La réforme de l’Éducation prioritaire prétend donner plus à ceux qui ont le moins.
Les Réseaux d’Éducation Prioritaires (REP) bénéficient d’effectifs moindres, de temps de concertation pédagogique, d’un renforcement des liens entre écoles, collèges et chercheurs et de plus de maîtres que de classes. Ils sont établis en fonction de critères socio-économiques précis : le pourcentage d’élèves issus des catégories sociales les plus défavorisées ; le taux de boursiers ; le pourcentage d’élèves issus de zones urbaines sensibles et le pourcentage d’élèves en retard à l’entrée en sixième.
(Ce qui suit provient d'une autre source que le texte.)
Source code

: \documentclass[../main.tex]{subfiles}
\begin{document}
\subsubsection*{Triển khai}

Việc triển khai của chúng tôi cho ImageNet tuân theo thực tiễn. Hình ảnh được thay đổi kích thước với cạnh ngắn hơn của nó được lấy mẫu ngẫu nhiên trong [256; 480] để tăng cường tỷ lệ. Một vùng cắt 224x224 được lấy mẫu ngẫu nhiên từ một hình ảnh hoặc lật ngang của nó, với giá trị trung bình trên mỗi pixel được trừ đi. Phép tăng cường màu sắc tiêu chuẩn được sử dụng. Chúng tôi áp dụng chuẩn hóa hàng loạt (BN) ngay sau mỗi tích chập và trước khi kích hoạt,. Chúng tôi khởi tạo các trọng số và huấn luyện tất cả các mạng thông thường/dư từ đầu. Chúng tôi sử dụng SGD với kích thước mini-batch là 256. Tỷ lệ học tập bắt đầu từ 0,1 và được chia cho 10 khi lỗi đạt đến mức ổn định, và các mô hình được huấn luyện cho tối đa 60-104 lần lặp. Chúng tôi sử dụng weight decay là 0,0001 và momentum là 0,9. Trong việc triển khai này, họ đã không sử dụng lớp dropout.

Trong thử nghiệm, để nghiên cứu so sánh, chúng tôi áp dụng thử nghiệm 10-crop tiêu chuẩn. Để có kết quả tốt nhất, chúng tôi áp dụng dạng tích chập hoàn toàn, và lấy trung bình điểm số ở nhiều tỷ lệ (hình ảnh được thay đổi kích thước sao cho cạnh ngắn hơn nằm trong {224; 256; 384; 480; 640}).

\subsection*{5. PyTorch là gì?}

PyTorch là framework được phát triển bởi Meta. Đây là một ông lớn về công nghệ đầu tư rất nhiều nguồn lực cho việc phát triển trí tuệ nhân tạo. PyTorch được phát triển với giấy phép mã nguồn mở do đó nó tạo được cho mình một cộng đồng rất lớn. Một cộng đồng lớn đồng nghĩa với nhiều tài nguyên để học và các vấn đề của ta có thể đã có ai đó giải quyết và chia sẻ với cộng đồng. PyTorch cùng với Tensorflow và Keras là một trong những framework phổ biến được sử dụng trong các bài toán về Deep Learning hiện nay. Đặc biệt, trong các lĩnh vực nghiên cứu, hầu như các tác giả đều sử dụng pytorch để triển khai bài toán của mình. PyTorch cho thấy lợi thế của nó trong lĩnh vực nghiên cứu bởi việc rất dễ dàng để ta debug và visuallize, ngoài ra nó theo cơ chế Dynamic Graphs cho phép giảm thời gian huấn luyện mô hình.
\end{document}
Cette volonté de réforme en transparence paraît louable. Pourtant, de façon injuste et contestable, beaucoup d’établissements sortent de l’éducation prioritaire, alors même qu’ils justifient de ces quatre critères. C’est le cas des établissements où nous enseignons dans lesquels la nécessité d’y appartenir demeure criante : décrochage scolaire ; absentéisme croissant ; détresse sociale ; incivilités ; dégradations de matériel ; violences…
Nous savons que l’école, dans ces conditions, ne pourra pas aider les élèves en difficulté. Le redoublement n’existe quasiment plus et n’a été remplacé par aucun dispositif d’aide efficace et de suivi individualisé des élèves.
Nous exigeons d’être intégrés aux REP.
Mais il ne faut pas se voiler la face. Même ce qui est proposé en REP, de très loin, ne suffira pas. Si l’on veut que l’école garantisse la réussite du plus grand nombre, nous avons besoin de beaucoup plus :
il faut créer des établissements à taille humaine ne dépassant pas 500 élèves ;
créer dans chaque collège une cellule de soutien et de remise à niveau avec des professeurs des écoles spécialisés pour prendre en charge les élèves en échec ou en décrochage ;
limiter les classes à 20 élèves afin d’assurer un véritable suivi individualisé ;
dédoubler les classes en langues afin qu’elles deviennent réellement « vivantes » ;
cesser de recruter des vacataires et contractuels au statut précaire et sans formation, car enseigner est un métier qui s’apprend ;
cesser de faire reposer la moindre action bénéfique pour les élèves sur des heures supplémentaires, notamment l’aide aux devoirs. L’Éducation nationale doit assumer matériellement ce qui est jugé nécessaire pour les élèves et donc le faire entrer dans le service des enseignants ou recruter du personnel spécifique ;
créer un corps vie scolaire mixte composé d’étudiants qui se destinent à devenir enseignants ou CPE et d’assistants d’éducation recrutés sur concours. Assurer à chacun, un statut et une véritable formation pour exercer pleinement ses fonctions. Ce corps ainsi constitué, permettrait de transmettre une culture Vie Scolaire et d’assurer la stabilité des équipes dont on a tant besoin dans les établissements scolaires ;
créer un poste d’infirmièr(e), d’assistant(e) social(e) et de conseiller(e) d’orientation à temps plein ;
pérenniser les équipes avec une prime motivante et une valorisation de points pour les mutations, car une équipe stable est le seul moyen de donner un cadre cohérent et sécurisant pour les élèves ;
dynamiser les vocations des futurs enseignants en considérant le coût de la vie autour de Paris ou dans d’autres grandes villes. L’équité entre les enseignants passe avant tout par leur traitement.